Output the records in full, exactly as given.

-- -- --

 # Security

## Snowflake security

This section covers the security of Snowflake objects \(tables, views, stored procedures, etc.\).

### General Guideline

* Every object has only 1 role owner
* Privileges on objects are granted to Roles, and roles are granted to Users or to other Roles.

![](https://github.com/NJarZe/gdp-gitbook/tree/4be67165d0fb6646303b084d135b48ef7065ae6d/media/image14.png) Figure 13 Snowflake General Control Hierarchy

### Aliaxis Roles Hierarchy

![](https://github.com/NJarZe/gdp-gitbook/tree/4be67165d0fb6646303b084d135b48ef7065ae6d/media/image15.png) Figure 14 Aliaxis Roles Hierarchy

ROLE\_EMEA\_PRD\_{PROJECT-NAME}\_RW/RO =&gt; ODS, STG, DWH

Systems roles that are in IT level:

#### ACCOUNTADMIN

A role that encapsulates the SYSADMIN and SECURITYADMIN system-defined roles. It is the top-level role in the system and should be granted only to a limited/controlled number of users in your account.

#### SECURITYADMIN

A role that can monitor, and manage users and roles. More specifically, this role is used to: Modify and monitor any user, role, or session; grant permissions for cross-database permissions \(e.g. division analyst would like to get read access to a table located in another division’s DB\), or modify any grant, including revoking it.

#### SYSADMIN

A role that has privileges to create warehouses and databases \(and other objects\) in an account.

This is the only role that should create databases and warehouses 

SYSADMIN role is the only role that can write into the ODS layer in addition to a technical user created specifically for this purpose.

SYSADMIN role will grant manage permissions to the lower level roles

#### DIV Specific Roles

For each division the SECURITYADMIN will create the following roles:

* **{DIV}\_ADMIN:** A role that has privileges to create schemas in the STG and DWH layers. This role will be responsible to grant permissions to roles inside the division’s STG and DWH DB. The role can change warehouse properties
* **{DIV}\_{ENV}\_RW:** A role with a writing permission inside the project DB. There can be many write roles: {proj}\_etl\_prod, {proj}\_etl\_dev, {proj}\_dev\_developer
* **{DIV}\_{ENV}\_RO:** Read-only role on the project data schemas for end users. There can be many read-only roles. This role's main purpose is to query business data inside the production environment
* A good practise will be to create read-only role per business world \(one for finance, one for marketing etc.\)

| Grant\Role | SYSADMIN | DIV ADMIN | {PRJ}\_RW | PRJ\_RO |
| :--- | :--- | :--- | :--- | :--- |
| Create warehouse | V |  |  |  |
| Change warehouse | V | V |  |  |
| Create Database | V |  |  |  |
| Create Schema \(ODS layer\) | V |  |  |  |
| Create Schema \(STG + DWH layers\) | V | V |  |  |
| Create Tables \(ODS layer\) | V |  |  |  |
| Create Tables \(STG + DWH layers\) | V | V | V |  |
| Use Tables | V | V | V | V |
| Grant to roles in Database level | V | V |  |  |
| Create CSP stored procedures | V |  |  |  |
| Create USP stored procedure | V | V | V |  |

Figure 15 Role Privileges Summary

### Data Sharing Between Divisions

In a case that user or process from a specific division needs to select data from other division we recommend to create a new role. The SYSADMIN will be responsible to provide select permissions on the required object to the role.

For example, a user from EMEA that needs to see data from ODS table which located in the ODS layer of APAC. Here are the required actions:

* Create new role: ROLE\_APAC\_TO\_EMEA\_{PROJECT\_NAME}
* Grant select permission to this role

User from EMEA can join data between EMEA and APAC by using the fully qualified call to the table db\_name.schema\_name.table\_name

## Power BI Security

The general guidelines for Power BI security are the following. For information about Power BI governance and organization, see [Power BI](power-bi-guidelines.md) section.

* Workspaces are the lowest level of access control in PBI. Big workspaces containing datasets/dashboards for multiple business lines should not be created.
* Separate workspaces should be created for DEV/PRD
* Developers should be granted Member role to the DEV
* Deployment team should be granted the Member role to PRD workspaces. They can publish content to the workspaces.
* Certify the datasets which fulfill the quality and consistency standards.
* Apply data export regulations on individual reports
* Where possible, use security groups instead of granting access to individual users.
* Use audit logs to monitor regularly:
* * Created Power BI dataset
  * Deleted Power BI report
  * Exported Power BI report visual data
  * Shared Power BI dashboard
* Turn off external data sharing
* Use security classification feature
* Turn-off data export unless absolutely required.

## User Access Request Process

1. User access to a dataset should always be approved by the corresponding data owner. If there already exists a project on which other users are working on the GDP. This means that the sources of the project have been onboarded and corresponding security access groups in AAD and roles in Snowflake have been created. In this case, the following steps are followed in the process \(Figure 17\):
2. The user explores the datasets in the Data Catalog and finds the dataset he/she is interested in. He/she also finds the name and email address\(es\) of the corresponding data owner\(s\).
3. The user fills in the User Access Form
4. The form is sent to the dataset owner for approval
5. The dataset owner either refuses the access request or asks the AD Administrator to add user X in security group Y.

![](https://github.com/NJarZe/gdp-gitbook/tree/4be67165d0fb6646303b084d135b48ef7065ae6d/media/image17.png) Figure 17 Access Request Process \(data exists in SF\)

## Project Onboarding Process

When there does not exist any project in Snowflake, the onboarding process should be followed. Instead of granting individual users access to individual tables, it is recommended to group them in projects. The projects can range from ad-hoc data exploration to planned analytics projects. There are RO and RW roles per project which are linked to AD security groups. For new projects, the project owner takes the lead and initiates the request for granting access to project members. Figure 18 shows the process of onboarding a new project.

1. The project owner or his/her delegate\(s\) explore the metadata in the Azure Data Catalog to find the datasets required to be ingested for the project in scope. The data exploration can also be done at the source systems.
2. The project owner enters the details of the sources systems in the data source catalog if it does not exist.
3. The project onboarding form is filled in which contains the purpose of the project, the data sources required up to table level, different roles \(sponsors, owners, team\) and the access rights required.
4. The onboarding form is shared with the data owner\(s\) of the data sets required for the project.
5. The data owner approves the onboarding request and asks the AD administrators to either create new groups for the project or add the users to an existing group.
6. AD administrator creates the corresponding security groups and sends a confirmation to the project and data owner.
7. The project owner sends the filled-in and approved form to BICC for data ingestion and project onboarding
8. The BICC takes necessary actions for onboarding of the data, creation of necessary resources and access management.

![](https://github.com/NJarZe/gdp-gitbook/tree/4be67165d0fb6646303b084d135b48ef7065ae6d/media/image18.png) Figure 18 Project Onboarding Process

-- -- --

#### [Your response]
 # Security

## Snowflake security

This section covers the security of Snowflake objects \(tables, views, stored procedures, etc.\).

### General Guideline

* Every object has only 1 role owner
* Privileges on objects are granted to Roles, and roles are granted to Users or to other Roles.

![](https://github.com/NJarZe/gdp-gitbook/tree/4be67165d0fb6646303b084d135b48ef7065ae6d/media/image14.png) Figure 13 Snowflake General Control Hierarchy

### Aliaxis Roles Hierarchy

![](https://github.com/NJarZe/gdp-gitbook/tree/4be67165d0fb6646303b084d135b48ef7065ae6d/media/image15.png) Figure 14 Aliaxis Roles Hierarchy

ROLE\_EMEA\_PRD\_{PROJECT-NAME}\_RW/RO =&gt; ODS, STG, DWH

Systems roles that are in IT level:

#### ACCOUNTADMIN

A role that encapsulates the SYSADMIN and SECURITYADMIN system-defined roles. It is the top-level role in the system and should be granted only to a limited/controlled number of users in your account.

#### SECURITYADMIN

A role that can monitor, and manage users and roles. More specifically, this role is used to: Modify and monitor any user, role, or session; grant permissions for cross-database permissions \(e.g. division analyst would like to get read access to a table located in another division’s DB\), or modify any grant, including revoking it.

#### SYSADMIN

A role that has privileges to create warehouses and databases \(and other objects\) in an account.

This is the only role that should create databases and warehouses 

SYSADMIN role is the only role that can write into the ODS layer in addition to a technical user created specifically for this purpose.

SYSADMIN role will grant manage permissions to the lower level roles

#### DIV Specific Roles

For each division the SECURITYADMIN will create the following roles:

* **{DIV}\_ADMIN:** A role that has privileges to create schemas in the STG and DWH layers. This role will be responsible to grant permissions to roles inside the division’s STG and DWH DB. The role can change warehouse properties
* **{DIV}\_{ENV}\_RW:** A role with a writing permission inside the project DB. There can be many write roles: {proj}\_etl\_prod, {proj}\_etl\_dev, {proj}\_dev\_developer
* **{DIV}\_{ENV}\_RO:** Read-only role on the project data schemas for end users. There can be many read-only roles. This role's main purpose is to query business data inside the production environment
* A good practise will be to create read-only role per business world \(one for finance, one for marketing etc.\)

| Grant\Role | SYSADMIN | DIV ADMIN | {PRJ}\_RW | PRJ\_RO |
| :--- | :--- | :--- | :--- | :--- |
| Create warehouse | V |  |  |  |
| Change warehouse | V | V |  |  |
| Create Database | V |  |  |  |
| Create Schema \(ODS layer\) | V |  |  |  |
| Create Schema \(STG + DWH layers\) | V | V |  |  |
| Create Tables \(ODS layer\) | V |  |  |  |
| Create Tables \(STG + DWH layers\) | V | V | V |  |
| Use Tables | V | V | V | V |
| Grant to roles in Database level | V | V |  |  |
| Create CSP stored procedures | V |  |  |  |
| Create USP stored procedure | V | V | V |  |

Figure 15 Role Privileges Summary

### Data Sharing Between Divisions

In a case that user or process from a specific division needs to select data from other division we recommend to create a new role. The SYSADMIN will be responsible to provide select permissions on the required object to the role.

For example, a user from EMEA that needs to see data from ODS table which located in the ODS layer of APAC. Here are the required actions:

* Create new role: ROLE\_APAC\_TO\_EMEA\_{PROJECT\_NAME}
* Grant select permission to this role

User from EMEA can join data between EMEA and APAC by using the fully qualified call to the table db\_name.schema\_name.table\_name

## Power BI Security

The general guidelines for Power BI security are the following. For information about Power BI governance and organization, see [Power BI](power-bi-guidelines.md) section.

* Workspaces are the lowest level of access control in PBI. Big workspaces containing datasets/dashboards for multiple business lines should not be created.
* Separate workspaces should be created for DEV/PRD
* Developers should be granted Member role to the DEV
* Deployment team should be granted the Member role to PRD workspaces. They can publish content to the workspaces.
* Certify the datasets which fulfill the quality and consistency standards.
* Apply data export regulations on individual reports
* Where possible, use security groups instead of granting access to individual users.
* Use audit logs to monitor regularly:
* * Created Power BI dataset
  * Deleted Power BI report
  * Exported Power BI report visual data
  * Shared Power BI dashboard
* Turn off external data sharing
* Use security classification feature
* Turn-off data export unless absolutely required.

## User Access Request Process

1. User access to a dataset should always be approved by the corresponding data owner. If there already exists a project on which other users are working on the GDP. This means that the sources of the project have been onboarded and corresponding security access groups in AAD and roles in Snowflake have been created. In this case, the following steps are followed in the process \(Figure 17\):
2. The user explores the datasets in the Data Catalog and finds the dataset he/she is interested in. He/she also finds the name and email address\(es\) of the corresponding data owner\(s\).
3. The user fills in the User Access Form
4. The form is sent to the dataset owner for approval
5. The dataset owner either refuses the access request or asks the AD Administrator to add user X in security group Y.

![](https://github.com/NJarZe/gdp-gitbook/tree/4be67165d0fb6646303b084d135b48ef7065ae6d/media/image17.png) Figure 17 Access Request Process \(data exists in SF\)

## Project Onboarding Process

When there does not exist any project in Snowflake, the onboarding process should be followed. Instead of granting individual users access to individual tables, it is recommended to group them in projects. The projects can range from ad-hoc data exploration to planned analytics projects. There are RO and RW roles per project which are linked to AD security groups. For new projects, the project owner takes the lead and initiates the request for granting access to project members. Figure 18 shows the process of onboarding a new project.

1. The project owner or his/her delegate\(s\) explore the metadata in the Azure Data Catalog to find the datasets required to be ingested for the project in scope. The data exploration can also be done at the source systems.
2. The project owner enters the details of the sources systems in the data source catalog if it does not exist.
3. The project onboarding form is filled in which contains the purpose of the project, the data sources required up to table level, different roles \(sponsors, owners, team\) and the access rights required.
4. The onboarding form is shared with the data owner\(s\) of the data sets required for the project.
5. The data owner approves the onboarding request and asks the AD administrators to either create new groups for the project or add the users to an existing group.
6. AD administrator creates the corresponding security groups and sends a confirmation to the project and data owner.
7. The project owner sends the filled-in and approved form to BICC for data ingestion and project onboarding
8. The BICC takes necessary actions for onboarding of the data, creation of necessary resources and access management.

![](https://github.com/NJarZe/gdp-gitbook/tree/4be67165d0fb6646303b084d135b48ef7065ae6d/media/image18.png) Figure 18 Project Onboarding Process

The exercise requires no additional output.